Chinese Regime Tightens Noose on Earthquake Coverage
CHENGDU—China's unprecedented openness following last month's earthquake is proving short-lived, as soldiers begin to cut off sensitive areas and as local media face growing reporting restrictions.
In the days after the May 12 quake that devastated the southwestern province of Sichuan and killed nearly 70,000 people, China was lauded for its transparency, as local and foreign media, as well as thousands of volunteers, streamed into the area unhindered.
“At first they [Chinese regime] didn't have the ability to control it, but now they are recovering their ability,” said Ran Yunfei, a magazine editor in Sichuan's provincial capital Chengdu.
“The foreign media has been too optimistic about the government,” he said, referring to the praise for China's Communist authorities that followed the earthquake.
In the past week, checkpoints have gone up on highways leading into Dujiangyan and Juyuan, two Sichuan towns where schools collapsed, killing hundreds of children and angering grieving parents, who say the schools were shoddily built.
On Sunday, hundreds of parents held a mourning ceremony for children who died at Dujiangyan's Xinjian primary school, an event journalists also attended unimpeded.
But as parents from several schools began to lodge protests with the local government, police and paramilitary forces were by mid-week blocking access to the Xinjian school, and preventing journalists from taking photos and television footage.
Reporters from Southern Weekend and Southern Metropolis Daily, among the most aggressive newspapers in the country, were also recalled from the area earlier this week, a journalist with the newspaper group said.
Beijing has vowed unprecedented media freedom when it hosts the Olympic Games in August, but foreign reporters who stray far from the capital or cover politically sensitive topics continue to find their work hindered.
Chinese journalists who push the envelope run far greater risks, from being fired to imprisonment, in the Communist-ruled country where all mainstream media is state-controlled.
Local journalists say China's propaganda organs issued guidance on reporting from the disaster zone soon after the quake, but that it is only in the past week or so that the rules have begun to be implemented.
One source familiar with the regulations said reporters were told to focus on heroes, especially if they were from the government or Party, and to stay away from the sensitive issue of school collapses.
“Parents are extremely angered and excitable. But (journalists) are not to report any of the parents' demands,” said the source, adding nothing negative should be published.
Still, many newspapers have run whole pages of stories and photos of the flattened schools, questioning if any official corruption was involved in their construction.
But the climate is getting tougher.
In the town of Wufu, where the school was the only building to fall, a local official and police tried to stop a foreign reporter from speaking to parents.
Police said there was a new regulation requiring reporters to register with the township government, despite press credentials issued by the provincial foreign affairs office.
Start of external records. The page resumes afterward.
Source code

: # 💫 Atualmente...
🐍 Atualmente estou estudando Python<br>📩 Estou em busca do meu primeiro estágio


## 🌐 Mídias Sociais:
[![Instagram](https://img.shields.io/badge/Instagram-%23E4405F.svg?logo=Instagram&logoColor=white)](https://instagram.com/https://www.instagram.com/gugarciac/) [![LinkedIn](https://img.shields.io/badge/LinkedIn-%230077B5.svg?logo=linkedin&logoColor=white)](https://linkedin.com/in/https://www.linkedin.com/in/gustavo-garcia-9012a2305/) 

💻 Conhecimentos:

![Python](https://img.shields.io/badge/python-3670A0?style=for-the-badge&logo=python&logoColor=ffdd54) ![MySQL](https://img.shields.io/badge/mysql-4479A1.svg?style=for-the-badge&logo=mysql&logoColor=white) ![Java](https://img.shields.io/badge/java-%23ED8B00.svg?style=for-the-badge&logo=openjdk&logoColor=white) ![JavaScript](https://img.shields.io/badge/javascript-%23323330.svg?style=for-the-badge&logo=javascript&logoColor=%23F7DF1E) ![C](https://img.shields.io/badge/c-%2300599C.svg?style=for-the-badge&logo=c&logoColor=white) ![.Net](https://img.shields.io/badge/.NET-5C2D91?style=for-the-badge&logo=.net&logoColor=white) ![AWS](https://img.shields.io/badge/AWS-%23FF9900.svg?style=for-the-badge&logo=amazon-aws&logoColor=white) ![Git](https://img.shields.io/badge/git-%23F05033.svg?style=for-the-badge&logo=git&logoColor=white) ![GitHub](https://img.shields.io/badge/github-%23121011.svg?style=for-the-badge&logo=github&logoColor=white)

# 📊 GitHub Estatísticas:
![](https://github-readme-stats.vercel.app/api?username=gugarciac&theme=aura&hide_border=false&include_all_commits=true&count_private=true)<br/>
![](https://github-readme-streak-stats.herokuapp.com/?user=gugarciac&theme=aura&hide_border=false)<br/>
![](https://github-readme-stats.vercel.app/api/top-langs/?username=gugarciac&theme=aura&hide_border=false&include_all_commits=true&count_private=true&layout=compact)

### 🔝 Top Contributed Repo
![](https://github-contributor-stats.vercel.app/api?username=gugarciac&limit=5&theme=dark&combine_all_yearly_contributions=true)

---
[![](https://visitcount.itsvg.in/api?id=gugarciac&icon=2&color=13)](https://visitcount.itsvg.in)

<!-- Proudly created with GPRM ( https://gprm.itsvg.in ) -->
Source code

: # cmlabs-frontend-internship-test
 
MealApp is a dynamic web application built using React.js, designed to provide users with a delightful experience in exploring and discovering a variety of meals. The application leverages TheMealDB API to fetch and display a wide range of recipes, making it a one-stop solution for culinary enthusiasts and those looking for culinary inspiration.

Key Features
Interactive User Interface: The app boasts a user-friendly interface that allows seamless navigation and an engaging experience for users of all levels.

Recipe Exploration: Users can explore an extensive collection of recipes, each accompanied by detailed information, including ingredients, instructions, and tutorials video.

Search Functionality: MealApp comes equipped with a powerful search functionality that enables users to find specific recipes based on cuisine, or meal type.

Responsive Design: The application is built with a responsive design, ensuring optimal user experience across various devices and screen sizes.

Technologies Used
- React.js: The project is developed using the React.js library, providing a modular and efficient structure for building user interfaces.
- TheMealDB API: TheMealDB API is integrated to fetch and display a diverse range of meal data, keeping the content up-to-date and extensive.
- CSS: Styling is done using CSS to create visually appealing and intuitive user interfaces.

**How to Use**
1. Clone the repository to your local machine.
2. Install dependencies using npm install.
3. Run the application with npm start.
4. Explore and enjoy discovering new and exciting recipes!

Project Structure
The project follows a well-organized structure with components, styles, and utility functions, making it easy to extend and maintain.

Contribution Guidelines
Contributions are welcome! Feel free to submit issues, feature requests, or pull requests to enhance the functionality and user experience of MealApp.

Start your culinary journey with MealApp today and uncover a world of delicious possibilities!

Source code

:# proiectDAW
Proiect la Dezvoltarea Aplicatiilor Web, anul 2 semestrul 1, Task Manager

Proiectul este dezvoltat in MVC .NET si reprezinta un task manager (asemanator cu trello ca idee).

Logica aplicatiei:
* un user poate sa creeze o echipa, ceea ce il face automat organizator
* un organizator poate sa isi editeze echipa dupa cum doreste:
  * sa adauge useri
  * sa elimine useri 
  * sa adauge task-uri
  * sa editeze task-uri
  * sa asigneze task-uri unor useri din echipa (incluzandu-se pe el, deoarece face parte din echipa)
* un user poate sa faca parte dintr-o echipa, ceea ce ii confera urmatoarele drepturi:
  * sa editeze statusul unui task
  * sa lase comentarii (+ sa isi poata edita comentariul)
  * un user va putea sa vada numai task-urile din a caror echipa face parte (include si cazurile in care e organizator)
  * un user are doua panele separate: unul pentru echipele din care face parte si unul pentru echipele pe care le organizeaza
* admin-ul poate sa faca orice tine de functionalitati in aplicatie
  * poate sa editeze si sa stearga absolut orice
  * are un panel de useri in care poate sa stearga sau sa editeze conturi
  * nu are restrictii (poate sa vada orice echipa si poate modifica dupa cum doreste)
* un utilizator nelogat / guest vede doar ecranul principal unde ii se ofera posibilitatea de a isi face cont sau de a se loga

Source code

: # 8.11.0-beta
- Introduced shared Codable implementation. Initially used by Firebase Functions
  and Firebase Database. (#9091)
They then tailed journalists out of town.
Parents in the small town of Xiang'e, where more than 400 died in the collapse of the middle school, said they had seen no local media reports about their situation.
“I haven't seen anything about Xiang'e on television or in the newspapers,” said resident Li Fuliang, whose 14-year-old son Li Wei died in the school.
“Some local Sichuan reporters came here, but they weren't allowed to publish it.”